According to KAIR Radio, the call for voluntary water conservation for city of Atchison water customers became mandatory on Tuesday.

A release from the city of Atchison says mandatory water conservation measures are being implemented because of record-low levels in the Missouri River.

The low levels have limited the city’s ability “to draw a sufficient amount of water to meet the normal demand from domestic, commercial, industrial, and agricultural customers,” the release said.

Among the customers affected are those in Atchison County Rural Water District 1.

The release explains that the city “is requiring all industrial and agricultural customers to limit the use of water to only what is necessary to maintain the health and personal hygiene of employees on duty,” while commercial and business customers, including restaurants and stores, are required “to limit the use of water to what is necessary to conduct normal operations including what is necessary to maintain the health and hygiene of employees and customers.”
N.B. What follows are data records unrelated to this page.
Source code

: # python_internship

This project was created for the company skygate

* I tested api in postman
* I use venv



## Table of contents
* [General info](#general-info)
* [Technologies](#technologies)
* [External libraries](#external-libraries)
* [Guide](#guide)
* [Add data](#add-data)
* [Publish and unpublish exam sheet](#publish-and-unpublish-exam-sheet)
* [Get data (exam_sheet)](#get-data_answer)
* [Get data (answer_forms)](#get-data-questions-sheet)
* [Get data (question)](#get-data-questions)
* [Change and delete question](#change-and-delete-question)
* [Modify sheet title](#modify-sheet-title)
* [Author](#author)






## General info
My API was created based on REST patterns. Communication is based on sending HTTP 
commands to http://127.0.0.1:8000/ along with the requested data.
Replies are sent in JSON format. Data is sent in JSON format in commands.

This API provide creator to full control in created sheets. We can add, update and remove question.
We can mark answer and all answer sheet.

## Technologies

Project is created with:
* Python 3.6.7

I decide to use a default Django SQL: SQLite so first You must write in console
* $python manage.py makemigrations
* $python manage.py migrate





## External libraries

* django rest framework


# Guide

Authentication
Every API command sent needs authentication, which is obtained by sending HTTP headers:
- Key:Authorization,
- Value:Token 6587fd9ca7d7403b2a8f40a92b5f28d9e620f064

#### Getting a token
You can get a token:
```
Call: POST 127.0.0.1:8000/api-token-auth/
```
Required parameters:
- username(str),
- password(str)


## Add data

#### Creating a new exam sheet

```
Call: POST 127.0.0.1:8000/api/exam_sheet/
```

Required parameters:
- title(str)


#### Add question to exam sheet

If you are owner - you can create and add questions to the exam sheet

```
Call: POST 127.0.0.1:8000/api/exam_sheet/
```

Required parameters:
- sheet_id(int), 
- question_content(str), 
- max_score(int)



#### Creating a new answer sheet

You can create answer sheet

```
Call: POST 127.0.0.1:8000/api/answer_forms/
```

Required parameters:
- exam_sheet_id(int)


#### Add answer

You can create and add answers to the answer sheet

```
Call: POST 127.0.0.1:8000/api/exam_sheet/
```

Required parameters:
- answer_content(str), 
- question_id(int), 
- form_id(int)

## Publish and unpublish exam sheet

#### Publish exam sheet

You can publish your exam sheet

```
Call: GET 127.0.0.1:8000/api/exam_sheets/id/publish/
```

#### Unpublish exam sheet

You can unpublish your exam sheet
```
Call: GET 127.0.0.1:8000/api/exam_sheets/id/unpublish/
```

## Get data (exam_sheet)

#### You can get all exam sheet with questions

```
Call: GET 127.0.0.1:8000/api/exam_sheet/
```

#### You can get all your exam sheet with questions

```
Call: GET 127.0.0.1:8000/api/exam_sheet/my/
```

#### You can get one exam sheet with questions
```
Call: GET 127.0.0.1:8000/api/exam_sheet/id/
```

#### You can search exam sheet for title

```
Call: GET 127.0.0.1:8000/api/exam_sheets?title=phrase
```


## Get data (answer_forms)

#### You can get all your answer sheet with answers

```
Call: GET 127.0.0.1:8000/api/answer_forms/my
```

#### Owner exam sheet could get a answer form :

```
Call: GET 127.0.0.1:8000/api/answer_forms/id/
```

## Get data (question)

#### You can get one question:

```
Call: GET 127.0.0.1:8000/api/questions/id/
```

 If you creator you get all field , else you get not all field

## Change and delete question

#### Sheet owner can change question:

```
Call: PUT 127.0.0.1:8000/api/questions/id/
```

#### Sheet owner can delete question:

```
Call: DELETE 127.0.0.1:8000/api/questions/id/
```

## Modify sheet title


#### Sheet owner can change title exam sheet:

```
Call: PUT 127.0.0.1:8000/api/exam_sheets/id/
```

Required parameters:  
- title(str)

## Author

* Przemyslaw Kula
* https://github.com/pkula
Meanwhile, all residential households are being required “to limit use of water to what is necessary to maintain health and hygiene.”

The city said cooking, bathing and doing laundry are acceptable uses of water.

The release also stated that “medical facilities are not being required to limit water usage but are encouraged to conserve water where possible and safe to do so.”

On Tuesday, the city of Atchison said the Missouri River level is expected to stay at record-low levels for two to three days as a second ice jam makes its way downstream from Nebraska.

KAIR reports that the primary intake at the present time can’t pump any water because of the river level, so the city is utilizing an auxiliary pump which doesn’t have the capacity to move as much water as the primary intake.

The release called this “a critical time because any complication ... can have a tremendous impact” on the city’s “ability to supply and store water at this reduced capacity.”